Si une telle majorité du FOMC pense qu’il faut encore durcir la politique monétaire, on peut se demander pourquoi la décision n’a pas été prise dès la réunion du 14 juin. Après tout, pour éviter de prendre les marchés à contrepied, il aurait été facile de suggérer au Fed watcher du WSJ un article opportun en ce sens la veille. Cela s’est déjà vu. Jerome Powell justifie la combinaison statu quo/biais haussier en distinguant deux paramètres: le niveau terminal et la vitesse de hausse des taux. L’an dernier, le critère-clé était la vitesse, pas cette année. Il n’y aurait donc pas de contradiction selon lui à relever le taux terminal (lui- même une cible mouvante) tout en ralentissant le pas pour l’atteindre. C’était la même idée qui présidait au passage du rythme de hausses de taux de 75 à 50, puis de 50 à 25pdb.
D’ici fin juillet, la Fed n’aura qu’un point de plus sur toutes les données macro. Ces données peuvent contenir une part de bruit et être sujettes à des révisions ultérieures. A ce jour, le FOMC estime que les risques sont haussiers sur l’inflation, et même un peu plus qu’il y a trois mois, et baissiers sur la croissance, un peu moins qu’il y a trois mois (graphe). Il n’est pas dit que la balance des risques change radicalement d’ici là. La position par défaut de la Fed semble être la hausse des taux, mais si les chiffres de prix et d’activité déçoivent, une nouvelle pause reste tout à fait envisageable.
Economie
En mai, l’indice des prix à la consommation a augmenté de 0.1% m/m, bénéficiant d’un nouveau recul des prix de l’énergie (-3.6% m/m). Comme la hausse du CPI avait été de 0.9% en mai 2022, un fort effet de base fait tomber le taux d’inflation à 4%, au plus bas depuis deux ans. A noter que l’effet de base sera encore plus large le mois prochain (1.2 point), de quoi amener le rythme d’inflation vers 3%.

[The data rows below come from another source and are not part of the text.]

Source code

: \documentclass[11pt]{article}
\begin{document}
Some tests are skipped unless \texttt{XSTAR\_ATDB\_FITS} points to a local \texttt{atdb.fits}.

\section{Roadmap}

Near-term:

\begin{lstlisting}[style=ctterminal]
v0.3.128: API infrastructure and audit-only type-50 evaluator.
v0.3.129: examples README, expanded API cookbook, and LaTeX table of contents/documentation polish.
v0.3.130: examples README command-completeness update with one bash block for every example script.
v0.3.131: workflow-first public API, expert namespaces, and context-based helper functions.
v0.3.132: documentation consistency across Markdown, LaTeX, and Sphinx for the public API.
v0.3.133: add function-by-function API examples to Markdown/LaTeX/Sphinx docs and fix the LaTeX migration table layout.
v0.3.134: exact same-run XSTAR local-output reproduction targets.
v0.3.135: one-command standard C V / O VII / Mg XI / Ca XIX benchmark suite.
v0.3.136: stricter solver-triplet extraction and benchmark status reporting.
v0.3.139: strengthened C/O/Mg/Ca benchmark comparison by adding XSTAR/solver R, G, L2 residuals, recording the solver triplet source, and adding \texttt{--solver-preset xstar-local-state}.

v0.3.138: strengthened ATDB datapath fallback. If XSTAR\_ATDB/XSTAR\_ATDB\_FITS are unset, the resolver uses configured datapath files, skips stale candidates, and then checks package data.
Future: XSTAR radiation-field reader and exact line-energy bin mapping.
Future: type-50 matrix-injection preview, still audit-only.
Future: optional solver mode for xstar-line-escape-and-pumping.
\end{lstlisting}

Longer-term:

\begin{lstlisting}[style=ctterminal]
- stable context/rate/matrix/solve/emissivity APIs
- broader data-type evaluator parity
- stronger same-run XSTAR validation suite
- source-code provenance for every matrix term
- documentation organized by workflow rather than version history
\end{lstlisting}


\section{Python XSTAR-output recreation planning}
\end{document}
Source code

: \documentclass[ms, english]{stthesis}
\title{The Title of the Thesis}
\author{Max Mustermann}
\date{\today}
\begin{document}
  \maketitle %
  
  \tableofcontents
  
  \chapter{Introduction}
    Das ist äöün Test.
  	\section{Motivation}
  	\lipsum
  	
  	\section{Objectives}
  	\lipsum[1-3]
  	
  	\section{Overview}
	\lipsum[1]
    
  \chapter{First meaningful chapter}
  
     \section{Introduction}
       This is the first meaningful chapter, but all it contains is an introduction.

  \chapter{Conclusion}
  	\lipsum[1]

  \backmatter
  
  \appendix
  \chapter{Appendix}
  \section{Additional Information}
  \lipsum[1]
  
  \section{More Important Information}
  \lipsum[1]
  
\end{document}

Que l’on considère les évolutions sur un, trois ou douze mois, la tendance est au freinage de la hausse des prix, à l’exception de quelques types de dépenses. Du côté des biens, l’élément perturbateur est le prix des véhicules d’occasion qui a rebondi fortement pour le deuxième mois de suite (+4.4% m/m). C’est une réaction retardée par rapport aux indices du secteur privé (Manheim, Black Book) qui pointent désormais à nouveau vers la modération. Du côté des services, les tensions restent fortes sur la composante « logements » constituée des loyers et loyers imputés. Leur hausse tend à plafonner depuis peu à environ 8% sur un an. A l’opposé, les nouveaux loyers qui avaient bondi en 2021 enregistrent une forte modération depuis plus d’un an. Selon l’indice Zillow, leur hausse est inférieure à 5% en mai, contre plus de 15% au printemps 2022. Compte tenu de la révision échelonnée des contrats de location, il faut attendre au moins un an avant que le CPI-loyers suive la même direction. L’effet devrait être pleinement visible dès le S2 2023.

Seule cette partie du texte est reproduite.